*** Data shown ***

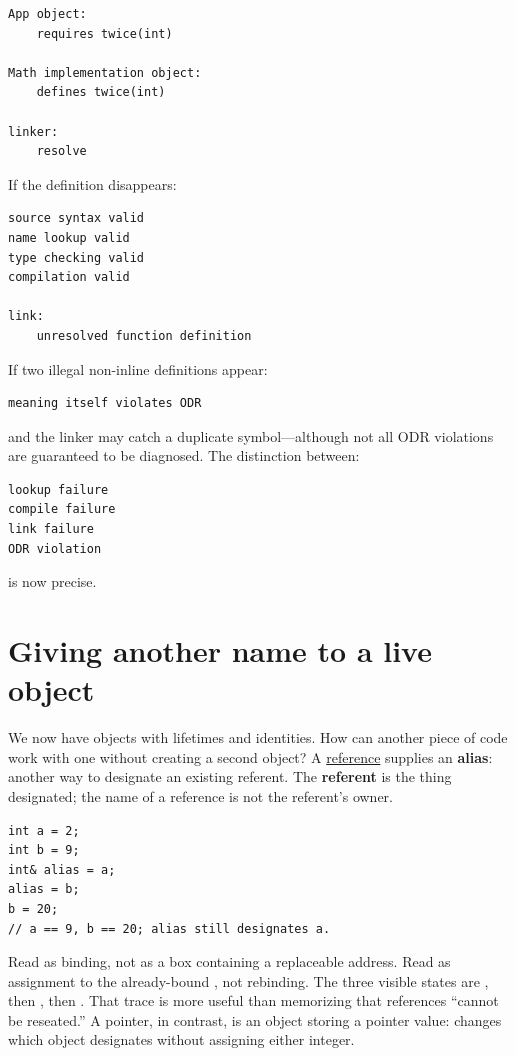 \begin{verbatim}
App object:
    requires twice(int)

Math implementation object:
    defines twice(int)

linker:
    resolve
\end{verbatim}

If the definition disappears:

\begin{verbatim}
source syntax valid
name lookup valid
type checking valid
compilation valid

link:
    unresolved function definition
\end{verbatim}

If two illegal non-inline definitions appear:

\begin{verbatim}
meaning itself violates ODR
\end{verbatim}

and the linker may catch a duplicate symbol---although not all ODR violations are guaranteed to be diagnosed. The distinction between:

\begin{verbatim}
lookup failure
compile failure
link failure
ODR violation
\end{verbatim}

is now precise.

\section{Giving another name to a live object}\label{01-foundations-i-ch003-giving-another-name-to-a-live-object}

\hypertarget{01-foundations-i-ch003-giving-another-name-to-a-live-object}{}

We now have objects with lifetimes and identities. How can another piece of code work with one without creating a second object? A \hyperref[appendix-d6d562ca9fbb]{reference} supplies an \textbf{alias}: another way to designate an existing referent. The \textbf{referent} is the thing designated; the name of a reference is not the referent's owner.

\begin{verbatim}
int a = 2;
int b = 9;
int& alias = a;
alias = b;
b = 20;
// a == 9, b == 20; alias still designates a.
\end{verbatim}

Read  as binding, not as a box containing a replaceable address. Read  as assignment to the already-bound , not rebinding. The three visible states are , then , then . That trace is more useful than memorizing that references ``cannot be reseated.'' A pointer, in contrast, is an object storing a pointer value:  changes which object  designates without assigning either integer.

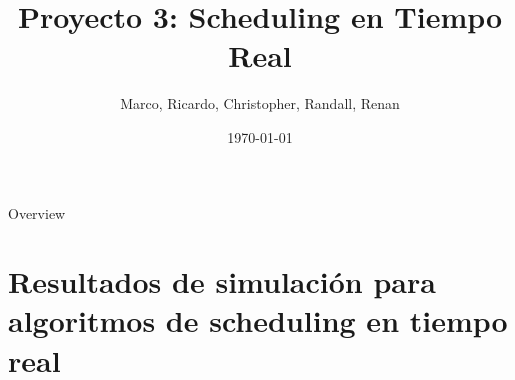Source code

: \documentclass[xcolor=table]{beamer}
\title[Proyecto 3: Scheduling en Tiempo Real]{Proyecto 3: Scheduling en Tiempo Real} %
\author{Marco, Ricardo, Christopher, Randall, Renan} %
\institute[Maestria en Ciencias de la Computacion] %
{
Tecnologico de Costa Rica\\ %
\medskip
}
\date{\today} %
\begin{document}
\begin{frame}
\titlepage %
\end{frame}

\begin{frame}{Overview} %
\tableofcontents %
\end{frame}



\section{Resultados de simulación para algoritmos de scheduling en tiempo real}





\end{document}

*** End of Data shown ***
*** Data shown ***

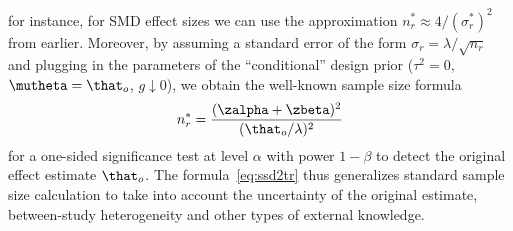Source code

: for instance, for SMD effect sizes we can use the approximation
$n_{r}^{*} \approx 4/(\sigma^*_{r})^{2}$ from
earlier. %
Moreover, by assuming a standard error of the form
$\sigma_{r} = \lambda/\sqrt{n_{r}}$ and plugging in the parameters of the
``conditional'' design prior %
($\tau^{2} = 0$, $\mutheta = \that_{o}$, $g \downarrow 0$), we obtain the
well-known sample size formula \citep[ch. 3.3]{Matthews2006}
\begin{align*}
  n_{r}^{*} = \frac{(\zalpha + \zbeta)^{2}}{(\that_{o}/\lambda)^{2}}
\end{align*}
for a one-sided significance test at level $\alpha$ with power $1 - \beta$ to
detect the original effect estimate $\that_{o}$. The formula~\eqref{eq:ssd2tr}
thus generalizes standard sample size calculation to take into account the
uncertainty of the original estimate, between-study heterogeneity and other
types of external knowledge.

*** End of Data shown ***

→ Activity:
Gather from the records above every line containing the string "twice".

→ Result below:
    requires twice(int)
    defines twice(int)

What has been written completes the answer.